With that in mind, some pension plans like Employees Retirement System of Texas are forecasting lower growth in the next few years for their overall trust. Texas ERS, which has $25 billion in assets, is now assuming 4 percent for the next few years, revised from 8 percent. This, in turn, has prompted it to lower planned commitments for private equity for 2017 to $750 million from $950 million this year. If the pension plan were to continue to commit the larger amount, it would surpass its 10 percent allocation to private equity because of the denominator effect. The Ohio Police & Fire Pension Fund has also lowered its planned commitment level for private equity for 2016 for the same reason.

Pension plans curbing their commitments, like Texas ERS and Ohio Police and Fire, remain in the mino-rity and the denominator effect is yet to kick in. But private equity is facing its own challenges: high purchase multiples and plenty of dry powder, which could lead to lower returns.

Yet despite these prospects, there aren’t many other asset classes, if any, that can offer similar results.
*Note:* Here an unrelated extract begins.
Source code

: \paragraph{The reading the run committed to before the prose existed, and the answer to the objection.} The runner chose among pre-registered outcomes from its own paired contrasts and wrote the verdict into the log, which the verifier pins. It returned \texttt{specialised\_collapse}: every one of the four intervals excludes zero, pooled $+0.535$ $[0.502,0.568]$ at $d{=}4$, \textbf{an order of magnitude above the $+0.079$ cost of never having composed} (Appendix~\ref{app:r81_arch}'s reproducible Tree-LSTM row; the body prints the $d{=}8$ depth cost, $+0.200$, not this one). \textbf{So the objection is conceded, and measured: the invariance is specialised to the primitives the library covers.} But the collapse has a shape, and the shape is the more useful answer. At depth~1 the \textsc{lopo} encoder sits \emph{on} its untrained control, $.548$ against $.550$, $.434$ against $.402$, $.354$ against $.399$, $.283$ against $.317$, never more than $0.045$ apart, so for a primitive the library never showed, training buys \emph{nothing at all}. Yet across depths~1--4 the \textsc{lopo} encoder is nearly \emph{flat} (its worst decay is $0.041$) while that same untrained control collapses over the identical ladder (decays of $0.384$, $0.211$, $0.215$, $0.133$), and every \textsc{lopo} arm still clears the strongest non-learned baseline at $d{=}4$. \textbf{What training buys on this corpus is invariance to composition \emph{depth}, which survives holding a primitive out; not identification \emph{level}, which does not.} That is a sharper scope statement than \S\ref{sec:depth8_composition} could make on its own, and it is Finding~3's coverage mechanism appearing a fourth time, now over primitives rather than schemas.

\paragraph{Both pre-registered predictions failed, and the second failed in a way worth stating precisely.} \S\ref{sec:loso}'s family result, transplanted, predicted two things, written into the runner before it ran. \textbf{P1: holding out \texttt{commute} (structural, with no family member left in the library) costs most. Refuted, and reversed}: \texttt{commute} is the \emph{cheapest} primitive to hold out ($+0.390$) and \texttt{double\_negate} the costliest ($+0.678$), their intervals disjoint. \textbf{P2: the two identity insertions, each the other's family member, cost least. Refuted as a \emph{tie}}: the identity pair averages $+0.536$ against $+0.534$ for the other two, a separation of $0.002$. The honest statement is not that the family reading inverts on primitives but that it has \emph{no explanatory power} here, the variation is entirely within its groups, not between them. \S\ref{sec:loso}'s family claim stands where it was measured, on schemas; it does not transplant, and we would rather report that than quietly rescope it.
In its latest 10-Year Capital Market Return Assumptions report, BNY Mellon Fiduciary Solutions forecast that private and venture capital would provide the highest 10-year expected average returns from 2016 to 2025 among all asset classes, at 9.1 percent, followed closely by emerging market equities at 8.9 percent. US equities would stand at 7.2 percent.

“The reality is that there’s nowhere else for them to go,” says Fann.

“It’s hard to get away from private equity. Fixed income yield is very low. Hedge funds have had a very bad last year. Private equity has been one of the best performing asset classes. Some believe it’s riskier but it has outperformed.”

The private equity industry is likely to continue to benefit from the underperformance of these other asset classes.